Task instructions: Copy the listing below in full, exactly.

•••••

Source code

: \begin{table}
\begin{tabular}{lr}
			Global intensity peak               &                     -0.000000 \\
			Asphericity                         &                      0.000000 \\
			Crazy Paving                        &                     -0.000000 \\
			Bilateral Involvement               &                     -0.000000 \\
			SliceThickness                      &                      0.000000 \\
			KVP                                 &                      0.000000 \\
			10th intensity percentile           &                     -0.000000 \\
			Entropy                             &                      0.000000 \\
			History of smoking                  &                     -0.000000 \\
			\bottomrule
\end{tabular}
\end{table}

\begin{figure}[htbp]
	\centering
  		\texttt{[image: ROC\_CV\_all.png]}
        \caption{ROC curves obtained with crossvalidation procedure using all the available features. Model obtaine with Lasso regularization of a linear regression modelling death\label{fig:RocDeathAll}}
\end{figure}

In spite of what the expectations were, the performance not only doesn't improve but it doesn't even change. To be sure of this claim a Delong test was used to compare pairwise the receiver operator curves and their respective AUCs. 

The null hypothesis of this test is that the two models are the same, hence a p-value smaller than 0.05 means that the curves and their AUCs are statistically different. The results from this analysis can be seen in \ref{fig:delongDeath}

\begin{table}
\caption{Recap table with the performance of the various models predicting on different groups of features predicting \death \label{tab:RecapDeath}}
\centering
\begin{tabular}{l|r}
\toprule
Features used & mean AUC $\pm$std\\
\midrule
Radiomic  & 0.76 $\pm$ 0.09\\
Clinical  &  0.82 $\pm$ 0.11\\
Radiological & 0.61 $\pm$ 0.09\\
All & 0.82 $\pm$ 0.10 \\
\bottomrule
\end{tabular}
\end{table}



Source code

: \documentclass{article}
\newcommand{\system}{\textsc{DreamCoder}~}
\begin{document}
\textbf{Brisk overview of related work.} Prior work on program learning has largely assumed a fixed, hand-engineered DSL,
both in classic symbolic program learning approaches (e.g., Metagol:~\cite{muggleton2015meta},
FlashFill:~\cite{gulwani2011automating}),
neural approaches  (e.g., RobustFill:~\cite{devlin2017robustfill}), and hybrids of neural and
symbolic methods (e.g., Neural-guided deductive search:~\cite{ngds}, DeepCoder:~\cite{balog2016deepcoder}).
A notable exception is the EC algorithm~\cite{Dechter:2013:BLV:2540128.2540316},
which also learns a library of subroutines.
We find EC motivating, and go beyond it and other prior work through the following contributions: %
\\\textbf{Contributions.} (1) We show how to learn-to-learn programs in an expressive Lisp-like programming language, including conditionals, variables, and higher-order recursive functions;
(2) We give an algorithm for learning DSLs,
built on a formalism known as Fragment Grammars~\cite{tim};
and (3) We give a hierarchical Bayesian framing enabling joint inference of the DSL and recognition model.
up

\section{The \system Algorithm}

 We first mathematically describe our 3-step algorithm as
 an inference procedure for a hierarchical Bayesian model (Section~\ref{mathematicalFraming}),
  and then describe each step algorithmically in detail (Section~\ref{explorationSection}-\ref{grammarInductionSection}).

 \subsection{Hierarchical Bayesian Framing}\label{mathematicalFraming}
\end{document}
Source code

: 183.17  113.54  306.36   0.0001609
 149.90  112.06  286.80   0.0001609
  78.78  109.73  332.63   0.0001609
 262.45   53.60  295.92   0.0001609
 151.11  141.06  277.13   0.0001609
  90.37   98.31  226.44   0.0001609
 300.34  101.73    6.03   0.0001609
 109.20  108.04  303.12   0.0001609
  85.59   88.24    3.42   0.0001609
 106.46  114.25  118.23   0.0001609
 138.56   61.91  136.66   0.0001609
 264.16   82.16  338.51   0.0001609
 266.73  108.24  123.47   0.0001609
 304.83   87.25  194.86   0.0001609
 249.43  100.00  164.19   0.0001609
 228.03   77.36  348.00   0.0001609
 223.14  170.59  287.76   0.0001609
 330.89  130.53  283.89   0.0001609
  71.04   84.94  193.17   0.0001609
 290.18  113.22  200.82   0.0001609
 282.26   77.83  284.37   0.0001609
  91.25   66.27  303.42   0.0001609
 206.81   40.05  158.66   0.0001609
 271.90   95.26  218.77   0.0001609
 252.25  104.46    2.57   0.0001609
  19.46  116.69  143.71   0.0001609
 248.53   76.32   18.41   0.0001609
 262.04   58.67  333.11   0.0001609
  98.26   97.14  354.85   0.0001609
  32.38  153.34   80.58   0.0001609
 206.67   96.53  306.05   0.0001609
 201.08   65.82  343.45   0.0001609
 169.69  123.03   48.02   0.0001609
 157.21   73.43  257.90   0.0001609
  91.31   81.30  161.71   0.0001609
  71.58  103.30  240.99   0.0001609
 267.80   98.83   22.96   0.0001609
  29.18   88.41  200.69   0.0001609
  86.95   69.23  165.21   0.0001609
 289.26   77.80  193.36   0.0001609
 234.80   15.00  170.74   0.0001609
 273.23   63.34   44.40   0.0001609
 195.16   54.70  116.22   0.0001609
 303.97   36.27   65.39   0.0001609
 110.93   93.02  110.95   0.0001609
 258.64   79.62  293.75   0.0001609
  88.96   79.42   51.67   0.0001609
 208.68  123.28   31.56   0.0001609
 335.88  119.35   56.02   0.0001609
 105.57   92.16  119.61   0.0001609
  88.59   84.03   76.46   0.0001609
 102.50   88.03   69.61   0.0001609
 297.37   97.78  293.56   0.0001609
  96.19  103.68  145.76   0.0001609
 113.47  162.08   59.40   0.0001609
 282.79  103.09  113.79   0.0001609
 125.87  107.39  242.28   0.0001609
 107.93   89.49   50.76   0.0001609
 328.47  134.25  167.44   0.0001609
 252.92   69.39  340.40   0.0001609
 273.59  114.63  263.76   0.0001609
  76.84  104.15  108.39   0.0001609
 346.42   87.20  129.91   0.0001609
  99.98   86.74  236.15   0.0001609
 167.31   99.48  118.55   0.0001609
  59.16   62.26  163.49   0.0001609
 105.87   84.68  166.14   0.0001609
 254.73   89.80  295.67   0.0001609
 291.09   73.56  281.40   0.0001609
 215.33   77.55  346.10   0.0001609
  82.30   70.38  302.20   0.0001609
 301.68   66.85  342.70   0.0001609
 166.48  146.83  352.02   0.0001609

•••••

Task result:
Source code

: \begin{table}
\begin{tabular}{lr}
			Global intensity peak               &                     -0.000000 \\
			Asphericity                         &                      0.000000 \\
			Crazy Paving                        &                     -0.000000 \\
			Bilateral Involvement               &                     -0.000000 \\
			SliceThickness                      &                      0.000000 \\
			KVP                                 &                      0.000000 \\
			10th intensity percentile           &                     -0.000000 \\
			Entropy                             &                      0.000000 \\
			History of smoking                  &                     -0.000000 \\
			\bottomrule
\end{tabular}
\end{table}

\begin{figure}[htbp]
	\centering
  		\texttt{[image: ROC\_CV\_all.png]}
        \caption{ROC curves obtained with crossvalidation procedure using all the available features. Model obtaine with Lasso regularization of a linear regression modelling death\label{fig:RocDeathAll}}
\end{figure}

In spite of what the expectations were, the performance not only doesn't improve but it doesn't even change. To be sure of this claim a Delong test was used to compare pairwise the receiver operator curves and their respective AUCs. 

The null hypothesis of this test is that the two models are the same, hence a p-value smaller than 0.05 means that the curves and their AUCs are statistically different. The results from this analysis can be seen in \ref{fig:delongDeath}

\begin{table}
\caption{Recap table with the performance of the various models predicting on different groups of features predicting \death \label{tab:RecapDeath}}
\centering
\begin{tabular}{l|r}
\toprule
Features used & mean AUC $\pm$std\\
\midrule
Radiomic  & 0.76 $\pm$ 0.09\\
Clinical  &  0.82 $\pm$ 0.11\\
Radiological & 0.61 $\pm$ 0.09\\
All & 0.82 $\pm$ 0.10 \\
\bottomrule
\end{tabular}
\end{table}



Source code

: \documentclass{article}
\newcommand{\system}{\textsc{DreamCoder}~}
\begin{document}
\textbf{Brisk overview of related work.} Prior work on program learning has largely assumed a fixed, hand-engineered DSL,
both in classic symbolic program learning approaches (e.g., Metagol:~\cite{muggleton2015meta},
FlashFill:~\cite{gulwani2011automating}),
neural approaches  (e.g., RobustFill:~\cite{devlin2017robustfill}), and hybrids of neural and
symbolic methods (e.g., Neural-guided deductive search:~\cite{ngds}, DeepCoder:~\cite{balog2016deepcoder}).
A notable exception is the EC algorithm~\cite{Dechter:2013:BLV:2540128.2540316},
which also learns a library of subroutines.
We find EC motivating, and go beyond it and other prior work through the following contributions: %
\\\textbf{Contributions.} (1) We show how to learn-to-learn programs in an expressive Lisp-like programming language, including conditionals, variables, and higher-order recursive functions;
(2) We give an algorithm for learning DSLs,
built on a formalism known as Fragment Grammars~\cite{tim};
and (3) We give a hierarchical Bayesian framing enabling joint inference of the DSL and recognition model.
up

\section{The \system Algorithm}

 We first mathematically describe our 3-step algorithm as
 an inference procedure for a hierarchical Bayesian model (Section~\ref{mathematicalFraming}),
  and then describe each step algorithmically in detail (Section~\ref{explorationSection}-\ref{grammarInductionSection}).

 \subsection{Hierarchical Bayesian Framing}\label{mathematicalFraming}
\end{document}
Source code

: 183.17  113.54  306.36   0.0001609
 149.90  112.06  286.80   0.0001609
  78.78  109.73  332.63   0.0001609
 262.45   53.60  295.92   0.0001609
 151.11  141.06  277.13   0.0001609
  90.37   98.31  226.44   0.0001609
 300.34  101.73    6.03   0.0001609
 109.20  108.04  303.12   0.0001609
  85.59   88.24    3.42   0.0001609
 106.46  114.25  118.23   0.0001609
 138.56   61.91  136.66   0.0001609
 264.16   82.16  338.51   0.0001609
 266.73  108.24  123.47   0.0001609
 304.83   87.25  194.86   0.0001609
 249.43  100.00  164.19   0.0001609
 228.03   77.36  348.00   0.0001609
 223.14  170.59  287.76   0.0001609
 330.89  130.53  283.89   0.0001609
  71.04   84.94  193.17   0.0001609
 290.18  113.22  200.82   0.0001609
 282.26   77.83  284.37   0.0001609
  91.25   66.27  303.42   0.0001609
 206.81   40.05  158.66   0.0001609
 271.90   95.26  218.77   0.0001609
 252.25  104.46    2.57   0.0001609
  19.46  116.69  143.71   0.0001609
 248.53   76.32   18.41   0.0001609
 262.04   58.67  333.11   0.0001609
  98.26   97.14  354.85   0.0001609
  32.38  153.34   80.58   0.0001609
 206.67   96.53  306.05   0.0001609
 201.08   65.82  343.45   0.0001609
 169.69  123.03   48.02   0.0001609
 157.21   73.43  257.90   0.0001609
  91.31   81.30  161.71   0.0001609
  71.58  103.30  240.99   0.0001609
 267.80   98.83   22.96   0.0001609
  29.18   88.41  200.69   0.0001609
  86.95   69.23  165.21   0.0001609
 289.26   77.80  193.36   0.0001609
 234.80   15.00  170.74   0.0001609
 273.23   63.34   44.40   0.0001609
 195.16   54.70  116.22   0.0001609
 303.97   36.27   65.39   0.0001609
 110.93   93.02  110.95   0.0001609
 258.64   79.62  293.75   0.0001609
  88.96   79.42   51.67   0.0001609
 208.68  123.28   31.56   0.0001609
 335.88  119.35   56.02   0.0001609
 105.57   92.16  119.61   0.0001609
  88.59   84.03   76.46   0.0001609
 102.50   88.03   69.61   0.0001609
 297.37   97.78  293.56   0.0001609
  96.19  103.68  145.76   0.0001609
 113.47  162.08   59.40   0.0001609
 282.79  103.09  113.79   0.0001609
 125.87  107.39  242.28   0.0001609
 107.93   89.49   50.76   0.0001609
 328.47  134.25  167.44   0.0001609
 252.92   69.39  340.40   0.0001609
 273.59  114.63  263.76   0.0001609
  76.84  104.15  108.39   0.0001609
 346.42   87.20  129.91   0.0001609
  99.98   86.74  236.15   0.0001609
 167.31   99.48  118.55   0.0001609
  59.16   62.26  163.49   0.0001609
 105.87   84.68  166.14   0.0001609
 254.73   89.80  295.67   0.0001609
 291.09   73.56  281.40   0.0001609
 215.33   77.55  346.10   0.0001609
  82.30   70.38  302.20   0.0001609
 301.68   66.85  342.70   0.0001609
 166.48  146.83  352.02   0.0001609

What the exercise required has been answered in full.